Something for Nothing

The Perl Journal March 2003

By Simon Cozens

Simon is a freelance programmer and author, whose titles include Beginning Perl (Wrox Press, 2000) and Extending and Embedding Perl (Manning Publications, 2002). He's the creator of over 30 CPAN modules and a former Parrot pumpking. Simon can be reached at simon@ simon-cozens.org.

Everyone knows that the object of Perl modules is to make life easier for the programmer—to reduce the amount of code you end up writing. More correctly, you can think of CPAN modules as reducing the amount of auxiliary code in your programs, leaving you free to get on with the specific algorithms you wish to implement.

In this article, I'm going to embrace and extend Mark-Jason Dominus's concept of "structural code." When Mark talks about structural code in his Red Flags tutorial, he means code that doesn't get you any closer to doing what you want to do, but is required to keep the compiler happy or the code looking sane.
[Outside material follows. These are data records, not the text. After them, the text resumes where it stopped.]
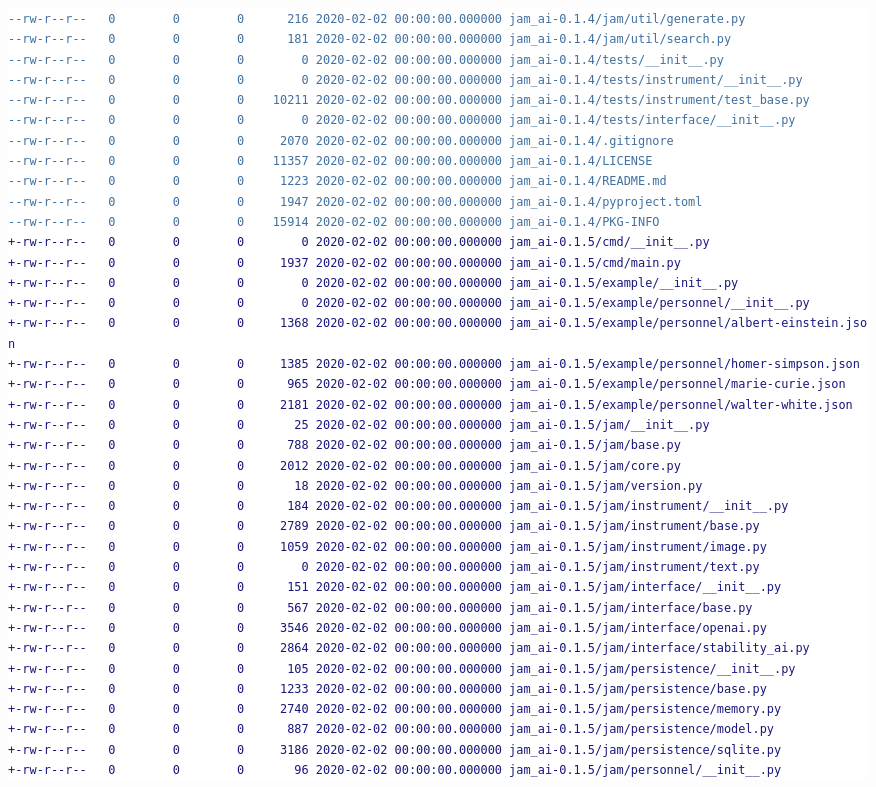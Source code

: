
 ```diff
--rw-r--r--   0        0        0      216 2020-02-02 00:00:00.000000 jam_ai-0.1.4/jam/util/generate.py
--rw-r--r--   0        0        0      181 2020-02-02 00:00:00.000000 jam_ai-0.1.4/jam/util/search.py
--rw-r--r--   0        0        0        0 2020-02-02 00:00:00.000000 jam_ai-0.1.4/tests/__init__.py
--rw-r--r--   0        0        0        0 2020-02-02 00:00:00.000000 jam_ai-0.1.4/tests/instrument/__init__.py
--rw-r--r--   0        0        0    10211 2020-02-02 00:00:00.000000 jam_ai-0.1.4/tests/instrument/test_base.py
--rw-r--r--   0        0        0        0 2020-02-02 00:00:00.000000 jam_ai-0.1.4/tests/interface/__init__.py
--rw-r--r--   0        0        0     2070 2020-02-02 00:00:00.000000 jam_ai-0.1.4/.gitignore
--rw-r--r--   0        0        0    11357 2020-02-02 00:00:00.000000 jam_ai-0.1.4/LICENSE
--rw-r--r--   0        0        0     1223 2020-02-02 00:00:00.000000 jam_ai-0.1.4/README.md
--rw-r--r--   0        0        0     1947 2020-02-02 00:00:00.000000 jam_ai-0.1.4/pyproject.toml
--rw-r--r--   0        0        0    15914 2020-02-02 00:00:00.000000 jam_ai-0.1.4/PKG-INFO
+-rw-r--r--   0        0        0        0 2020-02-02 00:00:00.000000 jam_ai-0.1.5/cmd/__init__.py
+-rw-r--r--   0        0        0     1937 2020-02-02 00:00:00.000000 jam_ai-0.1.5/cmd/main.py
+-rw-r--r--   0        0        0        0 2020-02-02 00:00:00.000000 jam_ai-0.1.5/example/__init__.py
+-rw-r--r--   0        0        0        0 2020-02-02 00:00:00.000000 jam_ai-0.1.5/example/personnel/__init__.py
+-rw-r--r--   0        0        0     1368 2020-02-02 00:00:00.000000 jam_ai-0.1.5/example/personnel/albert-einstein.json
+-rw-r--r--   0        0        0     1385 2020-02-02 00:00:00.000000 jam_ai-0.1.5/example/personnel/homer-simpson.json
+-rw-r--r--   0        0        0      965 2020-02-02 00:00:00.000000 jam_ai-0.1.5/example/personnel/marie-curie.json
+-rw-r--r--   0        0        0     2181 2020-02-02 00:00:00.000000 jam_ai-0.1.5/example/personnel/walter-white.json
+-rw-r--r--   0        0        0       25 2020-02-02 00:00:00.000000 jam_ai-0.1.5/jam/__init__.py
+-rw-r--r--   0        0        0      788 2020-02-02 00:00:00.000000 jam_ai-0.1.5/jam/base.py
+-rw-r--r--   0        0        0     2012 2020-02-02 00:00:00.000000 jam_ai-0.1.5/jam/core.py
+-rw-r--r--   0        0        0       18 2020-02-02 00:00:00.000000 jam_ai-0.1.5/jam/version.py
+-rw-r--r--   0        0        0      184 2020-02-02 00:00:00.000000 jam_ai-0.1.5/jam/instrument/__init__.py
+-rw-r--r--   0        0        0     2789 2020-02-02 00:00:00.000000 jam_ai-0.1.5/jam/instrument/base.py
+-rw-r--r--   0        0        0     1059 2020-02-02 00:00:00.000000 jam_ai-0.1.5/jam/instrument/image.py
+-rw-r--r--   0        0        0        0 2020-02-02 00:00:00.000000 jam_ai-0.1.5/jam/instrument/text.py
+-rw-r--r--   0        0        0      151 2020-02-02 00:00:00.000000 jam_ai-0.1.5/jam/interface/__init__.py
+-rw-r--r--   0        0        0      567 2020-02-02 00:00:00.000000 jam_ai-0.1.5/jam/interface/base.py
+-rw-r--r--   0        0        0     3546 2020-02-02 00:00:00.000000 jam_ai-0.1.5/jam/interface/openai.py
+-rw-r--r--   0        0        0     2864 2020-02-02 00:00:00.000000 jam_ai-0.1.5/jam/interface/stability_ai.py
+-rw-r--r--   0        0        0      105 2020-02-02 00:00:00.000000 jam_ai-0.1.5/jam/persistence/__init__.py
+-rw-r--r--   0        0        0     1233 2020-02-02 00:00:00.000000 jam_ai-0.1.5/jam/persistence/base.py
+-rw-r--r--   0        0        0     2740 2020-02-02 00:00:00.000000 jam_ai-0.1.5/jam/persistence/memory.py
+-rw-r--r--   0        0        0      887 2020-02-02 00:00:00.000000 jam_ai-0.1.5/jam/persistence/model.py
+-rw-r--r--   0        0        0     3186 2020-02-02 00:00:00.000000 jam_ai-0.1.5/jam/persistence/sqlite.py
+-rw-r--r--   0        0        0       96 2020-02-02 00:00:00.000000 jam_ai-0.1.5/jam/personnel/__init__.py
```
For instance, in

sub remove_duplicates {
    my @list = @_;
    my %seen;
    return grep { !$seen{$_}++ } @list;
}

most of the code is structural. The first three lines of that code do nothing towards removing duplicates from a list— they fulfill no functional role, merely a structural one. This implementation is better, but still contains a lot of structural code that you can't avoid when you're programming in Perl:

sub remove_duplicates {
   my %seen;
   grep { !$seen{$_}++ } @_;
}

As I said, I'm going to extend that concept. In this article, structural code is anything that is generic to programming and is not essential to the specific algorithms and functionality of the program you're writing.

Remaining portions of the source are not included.